You've been eyeing that empty corner in the backyard all winter for a tree, some shrubs and a sweep of blooms. Choosing what plants to get and when and where to plant them can be a challenge, horticulture experts say ... if you don't plan ahead.
"The most common mistake people make is buying on impulse," observes Nicholas Staddon, director of new plants for Monrovia, a supplier of plants to more than 5,000 garden centers across North America. Not accounting for how large a plant will grow, when it will bloom and the best way to handle it before it goes into the ground can make the difference between planting success and failure, he says.
Staddon recommends doing as much research as you can before shopping for that oh-so-perfect plant to ensure you choose one that works well in the location you have in mind, the type of soil you have and your climate. "The Web is a great way to get information," Staddon says, as are books, botanical gardens and local experts. And, he adds, factor in your own lifestyle. If you want to really enjoy what you've planted, pick plants, trees and shrubs that blossom or produce unique foliage when you are going to be in the garden.
Alissa Hartman and Dreya Mancini -- partners in Seed Garden Designs, a Portland, Ore.-based company that creates, installs and maintains sustainable gardens -- integrate edibles into their designs, a natural way to help control pests that are otherwise the bane of gardeners. Marigolds keep aphids from attacking broccoli, cauliflower and collard greens, and easy-to-grow nasturtiums fend off rabbits and rodents. Even better, nasturtiums are edible, Hartman points out. Another combination that is beneficial is planting onions next to strawberries; the sulfur that onions add to the soil can sweeten the fruit, she says.

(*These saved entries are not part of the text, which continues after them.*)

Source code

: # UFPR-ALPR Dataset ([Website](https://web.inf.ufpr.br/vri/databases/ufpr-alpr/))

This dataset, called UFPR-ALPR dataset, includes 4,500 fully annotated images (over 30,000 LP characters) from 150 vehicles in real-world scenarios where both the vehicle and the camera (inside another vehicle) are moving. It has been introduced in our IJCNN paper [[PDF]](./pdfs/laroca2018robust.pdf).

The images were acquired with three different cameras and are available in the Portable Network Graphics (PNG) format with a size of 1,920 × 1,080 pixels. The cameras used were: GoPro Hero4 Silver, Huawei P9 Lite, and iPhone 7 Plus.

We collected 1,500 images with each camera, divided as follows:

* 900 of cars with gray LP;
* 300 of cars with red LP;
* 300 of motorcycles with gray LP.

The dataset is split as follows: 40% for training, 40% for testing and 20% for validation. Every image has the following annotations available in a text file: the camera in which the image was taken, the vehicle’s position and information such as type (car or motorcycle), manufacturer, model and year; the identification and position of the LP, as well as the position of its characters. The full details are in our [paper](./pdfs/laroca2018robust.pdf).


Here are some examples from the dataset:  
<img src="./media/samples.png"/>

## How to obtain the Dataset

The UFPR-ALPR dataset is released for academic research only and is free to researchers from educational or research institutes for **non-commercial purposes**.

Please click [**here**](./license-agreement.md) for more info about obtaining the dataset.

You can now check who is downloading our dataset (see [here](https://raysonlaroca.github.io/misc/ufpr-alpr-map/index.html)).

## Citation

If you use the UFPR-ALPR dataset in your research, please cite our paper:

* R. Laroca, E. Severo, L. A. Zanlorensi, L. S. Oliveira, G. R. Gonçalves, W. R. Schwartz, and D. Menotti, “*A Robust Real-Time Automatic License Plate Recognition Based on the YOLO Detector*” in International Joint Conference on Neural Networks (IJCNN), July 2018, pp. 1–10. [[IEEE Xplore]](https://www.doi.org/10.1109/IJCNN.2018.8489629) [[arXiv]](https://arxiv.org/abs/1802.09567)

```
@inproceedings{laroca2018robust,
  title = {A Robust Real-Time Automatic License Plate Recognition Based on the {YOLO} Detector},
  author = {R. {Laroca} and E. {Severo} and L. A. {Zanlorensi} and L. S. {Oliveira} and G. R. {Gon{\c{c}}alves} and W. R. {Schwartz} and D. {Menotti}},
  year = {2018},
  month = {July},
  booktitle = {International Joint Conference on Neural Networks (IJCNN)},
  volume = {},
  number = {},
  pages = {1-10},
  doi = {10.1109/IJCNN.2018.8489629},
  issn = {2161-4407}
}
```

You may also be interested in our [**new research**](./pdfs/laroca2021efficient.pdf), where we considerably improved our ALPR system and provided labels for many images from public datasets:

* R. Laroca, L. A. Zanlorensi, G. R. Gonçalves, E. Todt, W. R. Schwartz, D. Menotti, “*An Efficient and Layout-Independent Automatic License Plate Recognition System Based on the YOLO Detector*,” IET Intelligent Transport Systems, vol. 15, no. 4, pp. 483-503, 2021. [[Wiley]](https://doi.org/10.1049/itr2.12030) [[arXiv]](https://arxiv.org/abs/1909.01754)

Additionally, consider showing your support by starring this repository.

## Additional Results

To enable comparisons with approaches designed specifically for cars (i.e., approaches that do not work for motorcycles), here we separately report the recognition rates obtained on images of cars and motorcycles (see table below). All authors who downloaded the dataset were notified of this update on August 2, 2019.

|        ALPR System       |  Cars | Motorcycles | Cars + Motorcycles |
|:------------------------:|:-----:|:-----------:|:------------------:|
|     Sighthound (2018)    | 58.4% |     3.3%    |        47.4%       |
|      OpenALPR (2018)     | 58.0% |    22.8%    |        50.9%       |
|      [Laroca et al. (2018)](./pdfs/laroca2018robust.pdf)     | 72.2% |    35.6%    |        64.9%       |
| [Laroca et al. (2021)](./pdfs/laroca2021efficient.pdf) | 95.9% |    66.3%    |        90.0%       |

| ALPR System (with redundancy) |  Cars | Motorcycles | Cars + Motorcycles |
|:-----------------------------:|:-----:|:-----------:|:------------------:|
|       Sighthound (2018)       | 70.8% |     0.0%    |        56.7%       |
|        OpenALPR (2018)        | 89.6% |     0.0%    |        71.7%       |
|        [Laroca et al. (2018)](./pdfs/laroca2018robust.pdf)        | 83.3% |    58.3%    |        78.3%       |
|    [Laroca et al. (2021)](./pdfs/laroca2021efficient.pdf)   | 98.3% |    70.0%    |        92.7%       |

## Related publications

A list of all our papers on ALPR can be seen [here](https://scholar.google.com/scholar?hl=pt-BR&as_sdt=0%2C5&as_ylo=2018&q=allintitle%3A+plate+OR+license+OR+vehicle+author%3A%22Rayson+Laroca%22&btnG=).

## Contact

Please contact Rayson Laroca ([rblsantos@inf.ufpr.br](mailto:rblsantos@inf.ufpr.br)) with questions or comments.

Having a plan is a must, whether you draw one up yourself or use a professional, Mancini adds. Photos from magazines and advice from gardening books available at your local library and from experts at county extension services and local universities can help you develop your planting scheme. When you shop, avoid becoming what Hartman terms "a nursery junkie," picking plants that don't go together. "Buy three or four of the same kind that will work together."
Be careful, too, of buying plants that in some areas have the potential to become highly invasive and hard to eradicate, horticulture experts warn. On its Web site (http://www.usna.usda.gov/Gardens/invasives.html), The United States National Arboretum provides a state-by-state list of invasive and noxious plants, including such common ground covers as periwinkle and English ivy. In Canada, a list of invasive shrubs and vines is available from the Canadian Botanical Conservation Network (http://www.rbg.ca/cbcn/en/projects/invasives/invade1.html).
Mark Hawry -- a certified arborist with the North American arm of Ambius, a business landscaping supplier -- offers these tips for people hunting for plants:
*Foliage: Leaves should be green and lush. Wilting or yellow foliage may be a sign of plant stress.
*Shape: Plants that are compact with multiple stems may be better than those that are bigger and taller.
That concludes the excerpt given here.